▶ **Task goal**
Print the listing below again, exactly. Skip the pictures.

▶ **Study material**
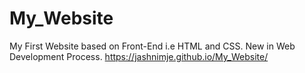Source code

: # My_Website
My First Website based on Front-End i.e HTML and CSS.
New in Web Development Process.
https://jashnimje.github.io/My_Website/
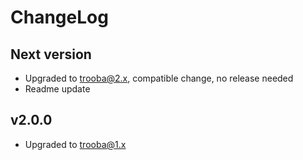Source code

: # ChangeLog

## Next version
* Upgraded to trooba@2.x, compatible change, no release needed
* Readme update

## v2.0.0
* Upgraded to trooba@1.x
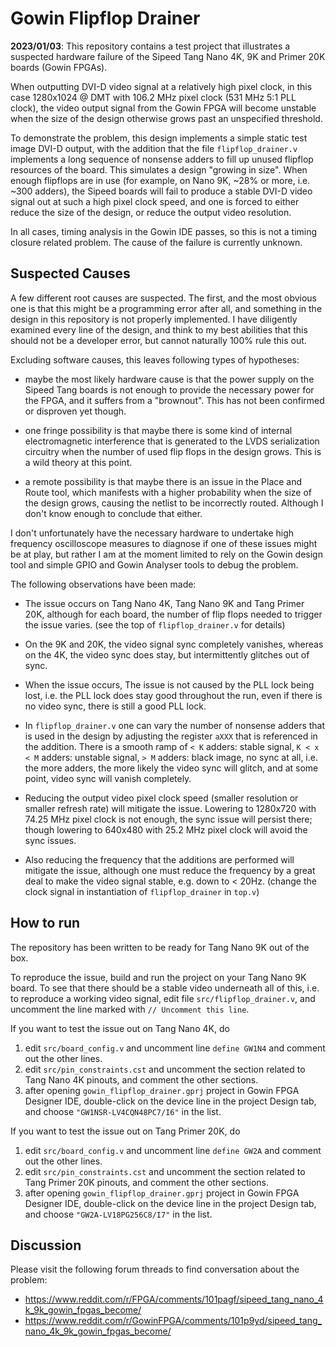 # Gowin Flipflop Drainer

**2023/01/03**: This repository contains a test project that illustrates a suspected hardware failure of the Sipeed Tang Nano 4K, 9K and Primer 20K boards (Gowin FPGAs).

When outputting DVI-D video signal at a relatively high pixel clock, in this case 1280x1024 @ DMT with 106.2 MHz pixel clock (531 MHz 5:1 PLL clock), the video output signal from the Gowin FPGA will become unstable when the size of the design otherwise grows past an unspecified threshold.

To demonstrate the problem, this design implements a simple static test image DVI-D output, with the addition that the file `flipflop_drainer.v` implements a long sequence of nonsense adders to fill up unused flipflop resources of the board. This simulates a design "growing in size". When enough flipflops are in use (for example, on Nano 9K, ~28% or more, i.e. ~300 adders), the Sipeed boards will fail to produce a stable DVI-D video signal out at such a high pixel clock speed, and one is forced to either reduce the size of the design, or reduce the output video resolution.

In all cases, timing analysis in the Gowin IDE passes, so this is not a timing closure related problem. The cause of the failure is currently unknown.

## Suspected Causes

A few different root causes are suspected. The first, and the most obvious one is that this might be a programming error after all, and something in the design in this repository is not properly implemented. I have diligently examined every line of the design, and think to my best abilities that this should not be a developer error, but cannot naturally 100% rule this out.

Excluding software causes, this leaves following types of hypotheses:

- maybe the most likely hardware cause is that the power supply on the Sipeed Tang boards is not enough to provide the necessary power for the FPGA, and it suffers from a "brownout". This has not been confirmed or disproven yet though.

- one fringe possibility is that maybe there is some kind of internal electromagnetic interference that is generated to the LVDS serialization circuitry when the number of used flip flops in the design grows. This is a wild theory at this point.

- a remote possibility is that maybe there is an issue in the Place and Route tool, which manifests with a higher probability when the size of the design grows, causing the netlist to be incorrectly routed. Although I don't know enough to conclude that either.

I don't unfortunately have the necessary hardware to undertake high frequency oscilloscope measures to diagnose if one of these issues might be at play, but rather I am at the moment limited to rely on the Gowin design tool and simple GPIO and Gowin Analyser tools to debug the problem.

The following observations have been made:

- The issue occurs on Tang Nano 4K, Tang Nano 9K and Tang Primer 20K, although for each board, the number of flip flops needed to trigger the issue varies. (see the top of `flipflop_drainer.v` for details)

- On the 9K and 20K, the video signal sync completely vanishes, whereas on the 4K, the video sync does stay, but intermittently glitches out of sync.

- When the issue occurs, The issue is not caused by the PLL lock being lost, i.e. the PLL lock does stay good throughout the run, even if there is no video sync, there is still a good PLL lock.

- In `flipflop_drainer.v` one can vary the number of nonsense adders that is used in the design by adjusting the register `aXXX` that is referenced in the addition. There is a smooth ramp of `< K` adders: stable signal, `K < x < M` adders: unstable signal, `> M` adders: black image, no sync at all, i.e. the more adders, the more likely the video sync will glitch, and at some point, video sync will vanish completely.

- Reducing the output video pixel clock speed (smaller resolution or smaller refresh rate) will mitigate the issue. Lowering to 1280x720 with 74.25 MHz pixel clock is not enough, the sync issue will persist there; though lowering to 640x480 with 25.2 MHz pixel clock will avoid the sync issues.

- Also reducing the frequency that the additions are performed will mitigate the issue, although one must reduce the frequency by a great deal to make the video signal stable, e.g. down to < 20Hz. (change the clock signal in instantiation of `flipflop_drainer` in `top.v`)

## How to run

The repository has been written to be ready for Tang Nano 9K out of the box.

To reproduce the issue, build and run the project on your Tang Nano 9K board. To see that there should be a stable video underneath all of this, i.e. to reproduce a working video signal, edit file `src/flipflop_drainer.v`, and uncomment the line marked with `// Uncomment this line`.

If you want to test the issue out on Tang Nano 4K, do
1. edit `src/board_config.v` and uncomment line `define GW1N4` and comment out the other lines.
2. edit `src/pin_constraints.cst` and uncomment the section related to Tang Nano 4K pinouts, and comment the other sections.
3. after opening `gowin_flipflop_drainer.gprj` project in Gowin FPGA Designer IDE, double-click on the device line in the project Design tab, and choose `"GW1NSR-LV4CQN48PC7/I6"` in the list.

If you want to test the issue out on Tang Primer 20K, do
1. edit `src/board_config.v` and uncomment line `define GW2A` and comment out the other lines.
2. edit `src/pin_constraints.cst` and uncomment the section related to Tang Primer 20K pinouts, and comment the other sections.
3. after opening `gowin_flipflop_drainer.gprj` project in Gowin FPGA Designer IDE, double-click on the device line in the project Design tab, and choose `"GW2A-LV18PG256C8/I7"` in the list.

## Discussion

Please visit the following forum threads to find conversation about the problem:
 - https://www.reddit.com/r/FPGA/comments/101pagf/sipeed_tang_nano_4k_9k_gowin_fpgas_become/
 - https://www.reddit.com/r/GowinFPGA/comments/101p9yd/sipeed_tang_nano_4k_9k_gowin_fpgas_become/
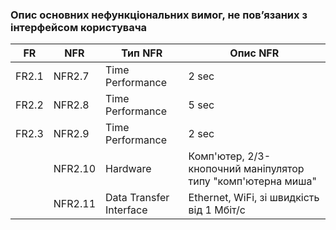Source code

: ### Опис основних нефункціональних вимог, не пов’язаних з інтерфейсом користувача

| FR    | NFR     | Тип NFR                 | Опис NFR                                                     |
|-------|---------|-------------------------|--------------------------------------------------------------|
| FR2.1 | NFR2.7  | Time Performance        | 2 sec                                                        |
| FR2.2 | NFR2.8  | Time Performance        | 5 sec                                                        |
| FR2.3 | NFR2.9  | Time Performance        | 2 sec                                                        |
|       | NFR2.10 | Hardware                | Комп'ютер, 2/3-кнопочний маніпулятор типу "комп'ютерна миша" |
|       | NFR2.11 | Data Transfer Interface | Ethernet, WiFi, зі швидкість від 1 Мбіт/с                    |
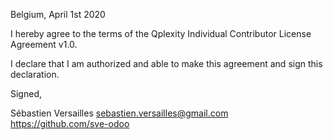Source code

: Belgium, April 1st 2020

I hereby agree to the terms of the Qplexity Individual Contributor License
Agreement v1.0.

I declare that I am authorized and able to make this agreement and sign this
declaration.

Signed,

Sébastien Versailles sebastien.versailles@gmail.com https://github.com/sve-odoo
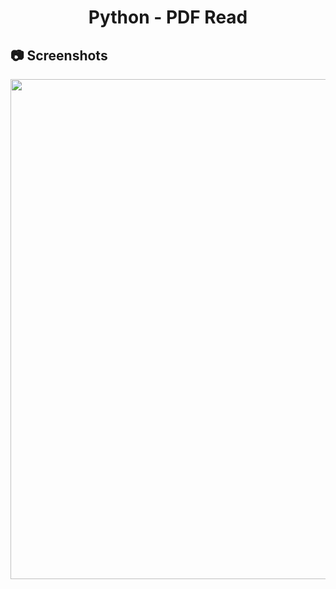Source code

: <h1 align="center">
   Python - PDF Read
</h1>

<h2>
📷 Screenshots
</h2>

<p align="center">
  <img src="https://github.com/ozkannbuyuk/python-exercises/assets/111967202/78f7bf4e-844b-4f4c-8ed2-655b5a6df5ef" width="800" />
</p>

▶ **Solution below**
Source code

: # My_Website
My First Website based on Front-End i.e HTML and CSS.
New in Web Development Process.
https://jashnimje.github.io/My_Website/
Source code

: # ChangeLog

## Next version
* Upgraded to trooba@2.x, compatible change, no release needed
* Readme update

## v2.0.0
* Upgraded to trooba@1.x
 # Gowin Flipflop Drainer

**2023/01/03**: This repository contains a test project that illustrates a suspected hardware failure of the Sipeed Tang Nano 4K, 9K and Primer 20K boards (Gowin FPGAs).

When outputting DVI-D video signal at a relatively high pixel clock, in this case 1280x1024 @ DMT with 106.2 MHz pixel clock (531 MHz 5:1 PLL clock), the video output signal from the Gowin FPGA will become unstable when the size of the design otherwise grows past an unspecified threshold.

To demonstrate the problem, this design implements a simple static test image DVI-D output, with the addition that the file `flipflop_drainer.v` implements a long sequence of nonsense adders to fill up unused flipflop resources of the board. This simulates a design "growing in size". When enough flipflops are in use (for example, on Nano 9K, ~28% or more, i.e. ~300 adders), the Sipeed boards will fail to produce a stable DVI-D video signal out at such a high pixel clock speed, and one is forced to either reduce the size of the design, or reduce the output video resolution.

In all cases, timing analysis in the Gowin IDE passes, so this is not a timing closure related problem. The cause of the failure is currently unknown.

## Suspected Causes

A few different root causes are suspected. The first, and the most obvious one is that this might be a programming error after all, and something in the design in this repository is not properly implemented. I have diligently examined every line of the design, and think to my best abilities that this should not be a developer error, but cannot naturally 100% rule this out.

Excluding software causes, this leaves following types of hypotheses:

- maybe the most likely hardware cause is that the power supply on the Sipeed Tang boards is not enough to provide the necessary power for the FPGA, and it suffers from a "brownout". This has not been confirmed or disproven yet though.

- one fringe possibility is that maybe there is some kind of internal electromagnetic interference that is generated to the LVDS serialization circuitry when the number of used flip flops in the design grows. This is a wild theory at this point.

- a remote possibility is that maybe there is an issue in the Place and Route tool, which manifests with a higher probability when the size of the design grows, causing the netlist to be incorrectly routed. Although I don't know enough to conclude that either.

I don't unfortunately have the necessary hardware to undertake high frequency oscilloscope measures to diagnose if one of these issues might be at play, but rather I am at the moment limited to rely on the Gowin design tool and simple GPIO and Gowin Analyser tools to debug the problem.

The following observations have been made:

- The issue occurs on Tang Nano 4K, Tang Nano 9K and Tang Primer 20K, although for each board, the number of flip flops needed to trigger the issue varies. (see the top of `flipflop_drainer.v` for details)

- On the 9K and 20K, the video signal sync completely vanishes, whereas on the 4K, the video sync does stay, but intermittently glitches out of sync.

- When the issue occurs, The issue is not caused by the PLL lock being lost, i.e. the PLL lock does stay good throughout the run, even if there is no video sync, there is still a good PLL lock.

- In `flipflop_drainer.v` one can vary the number of nonsense adders that is used in the design by adjusting the register `aXXX` that is referenced in the addition. There is a smooth ramp of `< K` adders: stable signal, `K < x < M` adders: unstable signal, `> M` adders: black image, no sync at all, i.e. the more adders, the more likely the video sync will glitch, and at some point, video sync will vanish completely.

- Reducing the output video pixel clock speed (smaller resolution or smaller refresh rate) will mitigate the issue. Lowering to 1280x720 with 74.25 MHz pixel clock is not enough, the sync issue will persist there; though lowering to 640x480 with 25.2 MHz pixel clock will avoid the sync issues.

- Also reducing the frequency that the additions are performed will mitigate the issue, although one must reduce the frequency by a great deal to make the video signal stable, e.g. down to < 20Hz. (change the clock signal in instantiation of `flipflop_drainer` in `top.v`)

## How to run

The repository has been written to be ready for Tang Nano 9K out of the box.

To reproduce the issue, build and run the project on your Tang Nano 9K board. To see that there should be a stable video underneath all of this, i.e. to reproduce a working video signal, edit file `src/flipflop_drainer.v`, and uncomment the line marked with `// Uncomment this line`.

If you want to test the issue out on Tang Nano 4K, do
1. edit `src/board_config.v` and uncomment line `define GW1N4` and comment out the other lines.
2. edit `src/pin_constraints.cst` and uncomment the section related to Tang Nano 4K pinouts, and comment the other sections.
3. after opening `gowin_flipflop_drainer.gprj` project in Gowin FPGA Designer IDE, double-click on the device line in the project Design tab, and choose `"GW1NSR-LV4CQN48PC7/I6"` in the list.

If you want to test the issue out on Tang Primer 20K, do
1. edit `src/board_config.v` and uncomment line `define GW2A` and comment out the other lines.
2. edit `src/pin_constraints.cst` and uncomment the section related to Tang Primer 20K pinouts, and comment the other sections.
3. after opening `gowin_flipflop_drainer.gprj` project in Gowin FPGA Designer IDE, double-click on the device line in the project Design tab, and choose `"GW2A-LV18PG256C8/I7"` in the list.

## Discussion

Please visit the following forum threads to find conversation about the problem:
 - https://www.reddit.com/r/FPGA/comments/101pagf/sipeed_tang_nano_4k_9k_gowin_fpgas_become/
 - https://www.reddit.com/r/GowinFPGA/comments/101p9yd/sipeed_tang_nano_4k_9k_gowin_fpgas_become/
Source code

: ### Опис основних нефункціональних вимог, не пов’язаних з інтерфейсом користувача

| FR    | NFR     | Тип NFR                 | Опис NFR                                                     |
|-------|---------|-------------------------|--------------------------------------------------------------|
| FR2.1 | NFR2.7  | Time Performance        | 2 sec                                                        |
| FR2.2 | NFR2.8  | Time Performance        | 5 sec                                                        |
| FR2.3 | NFR2.9  | Time Performance        | 2 sec                                                        |
|       | NFR2.10 | Hardware                | Комп'ютер, 2/3-кнопочний маніпулятор типу "комп'ютерна миша" |
|       | NFR2.11 | Data Transfer Interface | Ethernet, WiFi, зі швидкість від 1 Мбіт/с                    |
Source code

: Belgium, April 1st 2020

I hereby agree to the terms of the Qplexity Individual Contributor License
Agreement v1.0.

I declare that I am authorized and able to make this agreement and sign this
declaration.

Signed,

Sébastien Versailles sebastien.versailles@gmail.com https://github.com/sve-odoo
Source code

: <h1 align="center">
   Python - PDF Read
</h1>

<h2>
📷 Screenshots
</h2>

<p align="center">
  <img src="https://github.com/ozkannbuyuk/python-exercises/assets/111967202/78f7bf4e-844b-4f4c-8ed2-655b5a6df5ef" width="800" />
</p>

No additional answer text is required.